# WHAT THE TASK REQUIRES
In the records below, some lines hold the word "package". Copy each of those lines.
* * * *
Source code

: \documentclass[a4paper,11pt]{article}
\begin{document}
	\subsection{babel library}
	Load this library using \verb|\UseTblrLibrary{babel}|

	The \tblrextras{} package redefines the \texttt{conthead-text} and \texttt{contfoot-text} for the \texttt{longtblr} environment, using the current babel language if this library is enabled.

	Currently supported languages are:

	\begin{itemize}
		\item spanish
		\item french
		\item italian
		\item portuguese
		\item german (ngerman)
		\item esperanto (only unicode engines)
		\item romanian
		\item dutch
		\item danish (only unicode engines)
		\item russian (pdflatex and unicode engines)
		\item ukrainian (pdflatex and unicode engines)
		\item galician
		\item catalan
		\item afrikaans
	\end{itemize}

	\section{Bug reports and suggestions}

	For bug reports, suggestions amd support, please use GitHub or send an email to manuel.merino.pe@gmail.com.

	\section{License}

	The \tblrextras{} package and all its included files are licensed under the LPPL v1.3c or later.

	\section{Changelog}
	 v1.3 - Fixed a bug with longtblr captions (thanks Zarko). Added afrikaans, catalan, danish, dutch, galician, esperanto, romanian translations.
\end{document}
* * * *
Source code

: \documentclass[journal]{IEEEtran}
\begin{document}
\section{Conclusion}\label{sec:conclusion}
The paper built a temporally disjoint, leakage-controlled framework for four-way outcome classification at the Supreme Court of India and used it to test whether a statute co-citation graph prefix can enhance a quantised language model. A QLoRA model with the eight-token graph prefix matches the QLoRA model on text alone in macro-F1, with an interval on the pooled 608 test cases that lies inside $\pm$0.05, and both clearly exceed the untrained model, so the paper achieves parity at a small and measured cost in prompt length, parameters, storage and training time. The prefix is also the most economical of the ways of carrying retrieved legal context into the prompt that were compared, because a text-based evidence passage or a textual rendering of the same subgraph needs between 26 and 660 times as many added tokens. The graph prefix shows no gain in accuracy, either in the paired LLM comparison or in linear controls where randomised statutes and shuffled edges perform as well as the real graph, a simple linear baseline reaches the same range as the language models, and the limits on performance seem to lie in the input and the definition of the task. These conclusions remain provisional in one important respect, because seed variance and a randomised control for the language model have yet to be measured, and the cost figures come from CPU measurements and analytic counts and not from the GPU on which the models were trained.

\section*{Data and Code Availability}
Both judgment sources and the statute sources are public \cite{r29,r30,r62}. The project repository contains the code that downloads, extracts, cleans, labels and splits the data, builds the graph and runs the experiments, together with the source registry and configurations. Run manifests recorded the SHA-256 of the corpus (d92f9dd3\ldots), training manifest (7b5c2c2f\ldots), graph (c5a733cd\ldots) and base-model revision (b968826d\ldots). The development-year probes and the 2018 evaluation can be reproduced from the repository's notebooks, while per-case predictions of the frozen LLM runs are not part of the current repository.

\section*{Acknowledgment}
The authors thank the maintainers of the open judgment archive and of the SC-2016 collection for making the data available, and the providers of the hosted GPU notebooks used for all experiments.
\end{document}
* * * *
# RESPONSE
	The \tblrextras{} package redefines the \texttt{conthead-text} and \texttt{contfoot-text} for the \texttt{longtblr} environment, using the current babel language if this library is enabled.
	The \tblrextras{} package and all its included files are licensed under the LPPL v1.3c or later.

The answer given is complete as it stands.